■ **TASK BRIEF**
In exact form, please repeat the records from their opening line down to the line with "- Current temperature", including that line.

■ **MATERIAL FOR THIS TASK**
========================================================================
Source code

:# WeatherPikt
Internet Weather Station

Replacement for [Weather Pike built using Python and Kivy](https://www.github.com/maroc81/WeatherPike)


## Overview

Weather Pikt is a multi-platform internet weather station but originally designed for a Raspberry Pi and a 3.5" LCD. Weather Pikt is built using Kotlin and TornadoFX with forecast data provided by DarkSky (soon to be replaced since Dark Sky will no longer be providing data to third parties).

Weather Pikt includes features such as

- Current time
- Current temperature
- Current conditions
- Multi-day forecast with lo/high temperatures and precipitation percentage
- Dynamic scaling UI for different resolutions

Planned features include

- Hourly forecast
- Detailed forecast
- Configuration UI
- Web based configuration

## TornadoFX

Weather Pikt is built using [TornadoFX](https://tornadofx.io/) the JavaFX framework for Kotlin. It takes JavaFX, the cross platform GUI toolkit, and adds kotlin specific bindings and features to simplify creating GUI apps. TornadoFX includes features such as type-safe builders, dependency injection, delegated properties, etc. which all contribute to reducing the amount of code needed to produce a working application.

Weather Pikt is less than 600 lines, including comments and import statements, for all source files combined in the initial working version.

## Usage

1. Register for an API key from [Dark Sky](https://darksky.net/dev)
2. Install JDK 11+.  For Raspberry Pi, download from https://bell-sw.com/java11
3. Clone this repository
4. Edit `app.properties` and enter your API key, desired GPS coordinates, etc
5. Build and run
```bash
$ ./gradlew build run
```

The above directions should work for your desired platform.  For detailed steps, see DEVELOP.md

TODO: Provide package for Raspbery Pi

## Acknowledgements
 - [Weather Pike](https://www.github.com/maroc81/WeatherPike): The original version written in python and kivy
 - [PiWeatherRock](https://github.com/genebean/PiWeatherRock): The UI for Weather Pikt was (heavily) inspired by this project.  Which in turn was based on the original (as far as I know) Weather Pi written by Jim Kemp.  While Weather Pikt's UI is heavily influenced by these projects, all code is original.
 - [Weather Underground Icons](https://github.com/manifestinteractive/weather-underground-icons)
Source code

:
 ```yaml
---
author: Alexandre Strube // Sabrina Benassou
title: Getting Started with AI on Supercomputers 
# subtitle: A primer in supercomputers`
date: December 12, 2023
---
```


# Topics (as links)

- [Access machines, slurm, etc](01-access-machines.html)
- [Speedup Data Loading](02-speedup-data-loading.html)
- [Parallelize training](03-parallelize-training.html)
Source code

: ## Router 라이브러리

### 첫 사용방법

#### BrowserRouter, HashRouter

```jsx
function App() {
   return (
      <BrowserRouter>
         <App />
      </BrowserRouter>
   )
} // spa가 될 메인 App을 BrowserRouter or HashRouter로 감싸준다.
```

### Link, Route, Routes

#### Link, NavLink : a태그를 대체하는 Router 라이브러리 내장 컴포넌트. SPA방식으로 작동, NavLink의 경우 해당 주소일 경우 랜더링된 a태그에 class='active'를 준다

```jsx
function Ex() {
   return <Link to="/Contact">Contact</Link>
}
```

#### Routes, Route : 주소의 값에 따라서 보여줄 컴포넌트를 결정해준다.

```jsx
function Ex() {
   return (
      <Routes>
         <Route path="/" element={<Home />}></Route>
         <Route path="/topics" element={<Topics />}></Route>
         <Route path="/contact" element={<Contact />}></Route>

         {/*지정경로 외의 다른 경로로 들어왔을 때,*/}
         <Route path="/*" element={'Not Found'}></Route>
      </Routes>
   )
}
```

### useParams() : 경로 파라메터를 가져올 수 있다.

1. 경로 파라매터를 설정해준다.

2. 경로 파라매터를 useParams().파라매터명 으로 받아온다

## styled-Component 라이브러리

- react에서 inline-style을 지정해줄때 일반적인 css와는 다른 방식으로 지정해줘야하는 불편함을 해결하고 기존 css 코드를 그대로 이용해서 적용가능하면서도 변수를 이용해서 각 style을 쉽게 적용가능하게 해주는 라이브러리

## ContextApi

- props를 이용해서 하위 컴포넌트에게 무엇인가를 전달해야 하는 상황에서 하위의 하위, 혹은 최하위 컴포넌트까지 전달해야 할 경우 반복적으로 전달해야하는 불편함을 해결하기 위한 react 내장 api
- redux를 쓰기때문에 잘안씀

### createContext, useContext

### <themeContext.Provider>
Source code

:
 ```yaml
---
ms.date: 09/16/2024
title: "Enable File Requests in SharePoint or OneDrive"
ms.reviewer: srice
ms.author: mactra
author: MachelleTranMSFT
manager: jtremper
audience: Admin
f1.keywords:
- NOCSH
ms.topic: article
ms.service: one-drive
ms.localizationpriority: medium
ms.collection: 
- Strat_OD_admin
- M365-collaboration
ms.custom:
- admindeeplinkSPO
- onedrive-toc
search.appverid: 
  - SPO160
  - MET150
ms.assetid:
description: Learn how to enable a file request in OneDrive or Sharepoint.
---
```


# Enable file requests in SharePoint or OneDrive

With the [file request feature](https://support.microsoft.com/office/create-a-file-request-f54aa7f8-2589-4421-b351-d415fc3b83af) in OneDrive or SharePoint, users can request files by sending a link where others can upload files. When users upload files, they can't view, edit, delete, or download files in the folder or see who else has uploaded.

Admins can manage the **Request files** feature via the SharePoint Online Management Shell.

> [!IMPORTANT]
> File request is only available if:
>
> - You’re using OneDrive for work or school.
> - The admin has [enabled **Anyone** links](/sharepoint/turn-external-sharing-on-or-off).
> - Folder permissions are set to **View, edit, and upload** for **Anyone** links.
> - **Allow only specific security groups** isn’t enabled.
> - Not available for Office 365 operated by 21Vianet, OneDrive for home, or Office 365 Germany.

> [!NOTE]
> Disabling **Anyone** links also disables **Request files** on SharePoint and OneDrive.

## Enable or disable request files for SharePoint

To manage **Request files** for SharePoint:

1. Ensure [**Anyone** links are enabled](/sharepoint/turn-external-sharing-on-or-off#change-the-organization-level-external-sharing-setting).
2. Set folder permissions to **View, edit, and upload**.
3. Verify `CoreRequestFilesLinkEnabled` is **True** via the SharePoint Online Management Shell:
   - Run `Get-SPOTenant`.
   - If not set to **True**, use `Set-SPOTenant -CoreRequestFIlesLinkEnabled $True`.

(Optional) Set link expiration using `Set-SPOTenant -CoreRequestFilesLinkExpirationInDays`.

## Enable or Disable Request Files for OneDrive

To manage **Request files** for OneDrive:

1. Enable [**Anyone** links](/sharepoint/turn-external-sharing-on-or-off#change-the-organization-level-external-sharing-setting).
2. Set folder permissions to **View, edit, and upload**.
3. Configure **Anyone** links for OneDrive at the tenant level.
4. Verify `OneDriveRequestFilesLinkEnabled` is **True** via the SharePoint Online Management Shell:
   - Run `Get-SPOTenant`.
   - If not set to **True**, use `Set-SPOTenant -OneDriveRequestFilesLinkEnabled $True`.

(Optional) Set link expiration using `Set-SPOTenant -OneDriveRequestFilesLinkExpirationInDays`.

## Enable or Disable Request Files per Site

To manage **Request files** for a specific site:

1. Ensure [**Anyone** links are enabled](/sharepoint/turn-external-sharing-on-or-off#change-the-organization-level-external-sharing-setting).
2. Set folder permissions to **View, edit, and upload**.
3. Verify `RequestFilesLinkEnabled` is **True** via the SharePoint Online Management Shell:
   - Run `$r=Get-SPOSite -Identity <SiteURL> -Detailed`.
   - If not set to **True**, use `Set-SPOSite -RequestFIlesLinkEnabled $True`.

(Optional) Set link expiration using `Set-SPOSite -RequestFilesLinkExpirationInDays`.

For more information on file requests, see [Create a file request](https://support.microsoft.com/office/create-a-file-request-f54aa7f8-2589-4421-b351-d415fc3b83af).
========================================================================
■ **SOLUTION TO THE EXERCISE**
Source code

:# WeatherPikt
Internet Weather Station

Replacement for [Weather Pike built using Python and Kivy](https://www.github.com/maroc81/WeatherPike)


## Overview

Weather Pikt is a multi-platform internet weather station but originally designed for a Raspberry Pi and a 3.5" LCD. Weather Pikt is built using Kotlin and TornadoFX with forecast data provided by DarkSky (soon to be replaced since Dark Sky will no longer be providing data to third parties).

Weather Pikt includes features such as

- Current time
- Current temperature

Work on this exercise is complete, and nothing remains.